:: What to do ::
Beginning with the line that holds "the user by" in the data below, give again every line through the one that holds "to a article", exactly as written.
** Provided records follows **
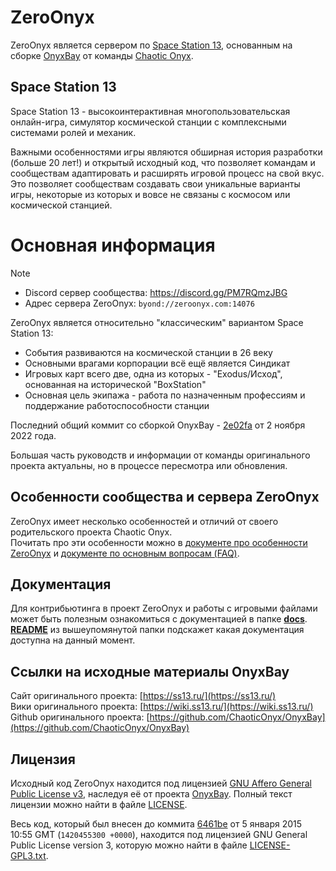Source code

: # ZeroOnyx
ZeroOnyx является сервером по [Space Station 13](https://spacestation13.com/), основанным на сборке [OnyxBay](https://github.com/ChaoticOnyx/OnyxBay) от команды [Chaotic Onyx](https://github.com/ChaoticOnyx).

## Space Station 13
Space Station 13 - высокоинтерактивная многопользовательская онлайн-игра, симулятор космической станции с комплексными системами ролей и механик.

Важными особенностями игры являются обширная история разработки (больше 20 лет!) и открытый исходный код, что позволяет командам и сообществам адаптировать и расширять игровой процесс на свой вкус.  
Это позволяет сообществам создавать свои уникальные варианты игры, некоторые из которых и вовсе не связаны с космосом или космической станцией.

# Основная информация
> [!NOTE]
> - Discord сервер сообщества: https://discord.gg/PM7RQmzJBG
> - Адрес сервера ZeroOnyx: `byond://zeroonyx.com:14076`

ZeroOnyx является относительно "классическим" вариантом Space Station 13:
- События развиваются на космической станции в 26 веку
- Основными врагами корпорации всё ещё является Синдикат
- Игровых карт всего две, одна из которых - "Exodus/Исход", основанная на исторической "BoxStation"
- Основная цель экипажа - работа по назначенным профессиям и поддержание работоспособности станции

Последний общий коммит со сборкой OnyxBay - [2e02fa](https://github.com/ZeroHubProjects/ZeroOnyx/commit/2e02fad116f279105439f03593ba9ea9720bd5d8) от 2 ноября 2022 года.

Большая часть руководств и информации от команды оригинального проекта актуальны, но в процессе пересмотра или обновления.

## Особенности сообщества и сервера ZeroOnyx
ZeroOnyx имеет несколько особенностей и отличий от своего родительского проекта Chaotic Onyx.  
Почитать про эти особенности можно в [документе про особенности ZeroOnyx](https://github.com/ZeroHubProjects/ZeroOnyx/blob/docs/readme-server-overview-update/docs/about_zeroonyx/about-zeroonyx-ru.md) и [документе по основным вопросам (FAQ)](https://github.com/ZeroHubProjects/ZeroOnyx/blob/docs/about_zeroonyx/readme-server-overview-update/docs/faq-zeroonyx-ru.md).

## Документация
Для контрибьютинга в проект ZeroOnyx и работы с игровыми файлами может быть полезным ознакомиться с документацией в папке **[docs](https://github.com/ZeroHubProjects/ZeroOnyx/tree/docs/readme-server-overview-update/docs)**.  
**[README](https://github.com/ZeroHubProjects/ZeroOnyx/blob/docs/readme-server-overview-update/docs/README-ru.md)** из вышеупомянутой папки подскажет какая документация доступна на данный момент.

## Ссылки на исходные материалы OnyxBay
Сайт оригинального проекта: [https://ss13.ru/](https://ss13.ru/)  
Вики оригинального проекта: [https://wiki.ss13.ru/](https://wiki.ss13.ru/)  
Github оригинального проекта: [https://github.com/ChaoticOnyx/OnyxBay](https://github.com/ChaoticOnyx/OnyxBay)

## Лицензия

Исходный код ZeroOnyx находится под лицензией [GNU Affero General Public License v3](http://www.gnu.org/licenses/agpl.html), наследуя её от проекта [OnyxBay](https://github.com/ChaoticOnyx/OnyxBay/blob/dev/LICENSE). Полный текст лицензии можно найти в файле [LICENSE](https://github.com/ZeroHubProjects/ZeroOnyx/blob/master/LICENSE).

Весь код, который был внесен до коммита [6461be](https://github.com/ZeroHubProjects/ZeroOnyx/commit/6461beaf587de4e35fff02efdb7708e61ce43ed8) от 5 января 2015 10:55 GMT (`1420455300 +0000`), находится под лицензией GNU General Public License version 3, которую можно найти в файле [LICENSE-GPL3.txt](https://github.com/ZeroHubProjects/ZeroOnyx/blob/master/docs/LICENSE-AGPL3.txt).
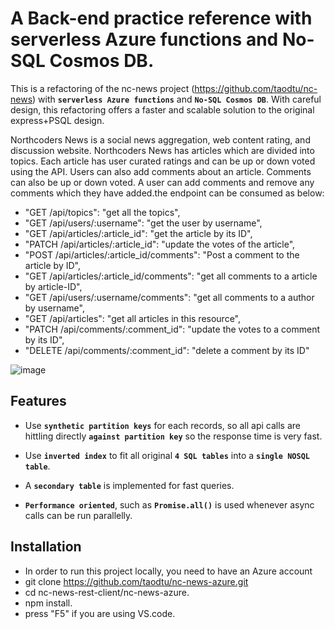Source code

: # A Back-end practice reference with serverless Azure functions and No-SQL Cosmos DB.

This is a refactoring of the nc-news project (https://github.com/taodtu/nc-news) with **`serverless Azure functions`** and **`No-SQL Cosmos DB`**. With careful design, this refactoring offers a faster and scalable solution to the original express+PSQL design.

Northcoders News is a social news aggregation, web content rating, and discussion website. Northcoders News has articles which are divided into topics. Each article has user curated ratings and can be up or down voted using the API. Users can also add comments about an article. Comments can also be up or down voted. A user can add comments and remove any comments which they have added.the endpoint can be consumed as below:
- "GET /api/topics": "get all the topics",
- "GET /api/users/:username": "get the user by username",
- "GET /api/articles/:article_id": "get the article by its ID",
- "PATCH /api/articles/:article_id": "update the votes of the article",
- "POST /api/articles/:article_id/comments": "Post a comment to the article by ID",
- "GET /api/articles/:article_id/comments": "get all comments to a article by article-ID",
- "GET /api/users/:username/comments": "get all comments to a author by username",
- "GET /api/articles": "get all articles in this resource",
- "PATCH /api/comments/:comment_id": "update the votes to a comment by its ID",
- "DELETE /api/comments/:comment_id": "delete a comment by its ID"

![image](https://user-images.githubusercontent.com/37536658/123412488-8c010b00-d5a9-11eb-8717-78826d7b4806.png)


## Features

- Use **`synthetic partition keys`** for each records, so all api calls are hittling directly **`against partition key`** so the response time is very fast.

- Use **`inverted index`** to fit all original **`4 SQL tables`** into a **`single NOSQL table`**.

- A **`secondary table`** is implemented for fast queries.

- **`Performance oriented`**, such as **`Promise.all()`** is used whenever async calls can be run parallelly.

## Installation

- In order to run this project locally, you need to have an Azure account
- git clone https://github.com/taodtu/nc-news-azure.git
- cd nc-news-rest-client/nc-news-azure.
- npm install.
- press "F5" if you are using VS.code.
** End of Provided records **
** Provided records follows **
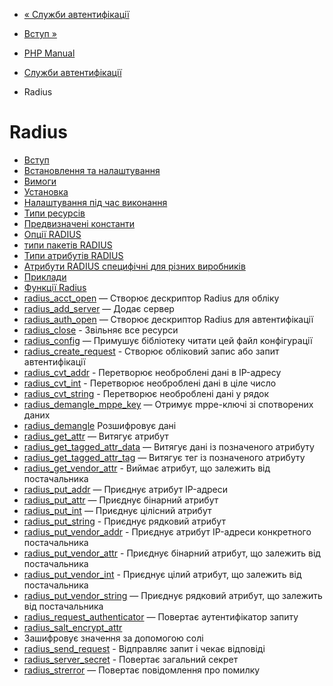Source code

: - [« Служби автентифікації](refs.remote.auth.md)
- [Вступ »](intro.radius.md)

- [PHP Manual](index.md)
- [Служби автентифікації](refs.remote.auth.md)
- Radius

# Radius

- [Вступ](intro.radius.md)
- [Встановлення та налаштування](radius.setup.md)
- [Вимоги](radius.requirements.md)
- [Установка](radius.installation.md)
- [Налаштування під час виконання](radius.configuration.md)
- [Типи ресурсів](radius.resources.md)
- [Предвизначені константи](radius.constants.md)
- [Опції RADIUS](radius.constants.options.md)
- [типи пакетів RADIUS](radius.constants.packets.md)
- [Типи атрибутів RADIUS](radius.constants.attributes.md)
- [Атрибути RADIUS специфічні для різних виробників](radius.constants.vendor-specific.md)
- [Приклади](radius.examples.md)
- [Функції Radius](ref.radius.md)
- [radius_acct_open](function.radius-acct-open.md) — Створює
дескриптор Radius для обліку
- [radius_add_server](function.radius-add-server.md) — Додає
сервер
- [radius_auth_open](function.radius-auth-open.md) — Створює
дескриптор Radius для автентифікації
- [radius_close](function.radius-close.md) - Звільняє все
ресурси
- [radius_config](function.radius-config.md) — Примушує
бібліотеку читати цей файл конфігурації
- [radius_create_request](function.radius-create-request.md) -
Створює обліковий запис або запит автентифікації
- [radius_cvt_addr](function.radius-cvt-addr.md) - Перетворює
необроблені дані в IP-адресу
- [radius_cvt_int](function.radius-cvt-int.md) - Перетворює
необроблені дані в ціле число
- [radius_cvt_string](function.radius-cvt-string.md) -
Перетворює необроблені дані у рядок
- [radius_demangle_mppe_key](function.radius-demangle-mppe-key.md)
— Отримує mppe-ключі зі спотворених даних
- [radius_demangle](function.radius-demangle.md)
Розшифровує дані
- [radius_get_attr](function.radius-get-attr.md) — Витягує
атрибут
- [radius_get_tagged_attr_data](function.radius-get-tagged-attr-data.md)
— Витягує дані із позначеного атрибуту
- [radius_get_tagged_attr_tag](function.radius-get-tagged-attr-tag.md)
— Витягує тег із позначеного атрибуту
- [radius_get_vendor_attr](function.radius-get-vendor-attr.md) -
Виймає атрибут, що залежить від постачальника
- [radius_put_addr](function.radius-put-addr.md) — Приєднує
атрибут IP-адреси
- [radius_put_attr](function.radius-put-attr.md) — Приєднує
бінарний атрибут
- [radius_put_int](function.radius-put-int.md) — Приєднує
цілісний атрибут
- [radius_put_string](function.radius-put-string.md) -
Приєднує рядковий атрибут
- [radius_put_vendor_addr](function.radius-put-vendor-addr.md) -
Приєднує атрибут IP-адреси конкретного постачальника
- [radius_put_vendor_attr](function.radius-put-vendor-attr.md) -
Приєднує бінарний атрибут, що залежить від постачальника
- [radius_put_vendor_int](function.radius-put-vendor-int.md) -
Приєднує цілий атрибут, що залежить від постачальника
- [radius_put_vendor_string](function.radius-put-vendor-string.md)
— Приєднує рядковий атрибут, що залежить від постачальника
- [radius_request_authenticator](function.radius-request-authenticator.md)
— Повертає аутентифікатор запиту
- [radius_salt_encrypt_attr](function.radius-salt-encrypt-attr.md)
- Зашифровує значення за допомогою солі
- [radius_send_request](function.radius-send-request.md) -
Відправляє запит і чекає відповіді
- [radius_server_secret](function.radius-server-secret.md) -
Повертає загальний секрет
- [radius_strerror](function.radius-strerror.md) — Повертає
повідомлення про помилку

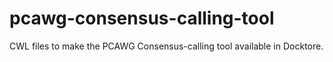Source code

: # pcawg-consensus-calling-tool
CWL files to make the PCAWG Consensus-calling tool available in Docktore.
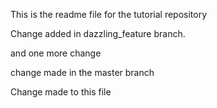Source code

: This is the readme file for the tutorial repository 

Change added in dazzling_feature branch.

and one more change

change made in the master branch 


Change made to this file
** End of Provided records **
** Provided records follows **
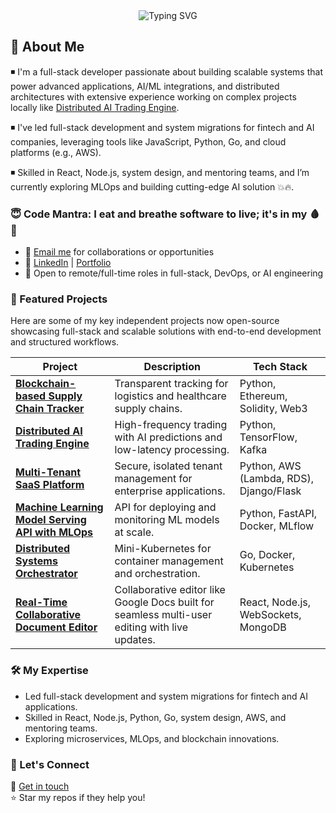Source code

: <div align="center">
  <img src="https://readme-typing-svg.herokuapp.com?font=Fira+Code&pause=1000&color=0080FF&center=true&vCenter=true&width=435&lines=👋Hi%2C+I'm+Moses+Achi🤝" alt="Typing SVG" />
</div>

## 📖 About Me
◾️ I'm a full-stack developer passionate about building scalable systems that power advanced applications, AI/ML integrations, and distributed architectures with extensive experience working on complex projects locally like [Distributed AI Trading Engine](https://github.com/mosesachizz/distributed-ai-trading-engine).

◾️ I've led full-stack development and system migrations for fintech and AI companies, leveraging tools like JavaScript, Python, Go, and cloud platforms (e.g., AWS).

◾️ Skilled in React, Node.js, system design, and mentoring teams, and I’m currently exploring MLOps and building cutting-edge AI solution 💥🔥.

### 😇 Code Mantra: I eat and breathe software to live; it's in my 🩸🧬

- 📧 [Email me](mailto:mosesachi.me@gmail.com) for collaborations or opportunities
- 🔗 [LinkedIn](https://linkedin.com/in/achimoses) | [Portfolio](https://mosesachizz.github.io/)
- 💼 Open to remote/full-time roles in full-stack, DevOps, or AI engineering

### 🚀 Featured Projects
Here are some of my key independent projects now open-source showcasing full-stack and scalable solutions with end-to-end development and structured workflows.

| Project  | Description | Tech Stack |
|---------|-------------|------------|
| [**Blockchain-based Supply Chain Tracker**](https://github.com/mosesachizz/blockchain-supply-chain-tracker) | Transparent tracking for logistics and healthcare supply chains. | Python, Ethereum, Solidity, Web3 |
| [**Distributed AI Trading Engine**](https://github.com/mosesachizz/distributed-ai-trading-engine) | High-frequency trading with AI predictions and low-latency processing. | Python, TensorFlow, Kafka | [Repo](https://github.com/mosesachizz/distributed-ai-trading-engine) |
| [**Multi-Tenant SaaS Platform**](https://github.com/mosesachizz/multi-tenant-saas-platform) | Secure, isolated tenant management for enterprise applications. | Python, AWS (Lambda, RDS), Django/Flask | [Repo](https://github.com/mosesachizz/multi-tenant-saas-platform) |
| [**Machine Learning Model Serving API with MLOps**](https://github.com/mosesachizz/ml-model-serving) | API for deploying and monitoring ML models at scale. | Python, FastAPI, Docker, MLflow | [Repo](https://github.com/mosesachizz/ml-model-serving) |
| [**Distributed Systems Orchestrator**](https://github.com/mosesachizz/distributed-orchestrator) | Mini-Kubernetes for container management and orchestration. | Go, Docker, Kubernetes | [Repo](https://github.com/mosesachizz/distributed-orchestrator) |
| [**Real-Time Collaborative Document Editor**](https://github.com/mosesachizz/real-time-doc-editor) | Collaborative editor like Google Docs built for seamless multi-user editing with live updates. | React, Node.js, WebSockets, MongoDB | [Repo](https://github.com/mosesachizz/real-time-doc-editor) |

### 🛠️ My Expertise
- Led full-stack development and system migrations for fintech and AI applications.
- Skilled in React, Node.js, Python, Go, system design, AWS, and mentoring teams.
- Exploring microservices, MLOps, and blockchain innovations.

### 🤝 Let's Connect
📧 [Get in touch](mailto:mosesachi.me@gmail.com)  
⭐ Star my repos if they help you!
** End of Provided records **
:: Worked solution ::
- "GET /api/users/:username": "get the user by username",
- "GET /api/articles/:article_id": "get the article by its ID",
- "PATCH /api/articles/:article_id": "update the votes of the article",
- "POST /api/articles/:article_id/comments": "Post a comment to the article by ID",
- "GET /api/articles/:article_id/comments": "get all comments to a article by article-ID",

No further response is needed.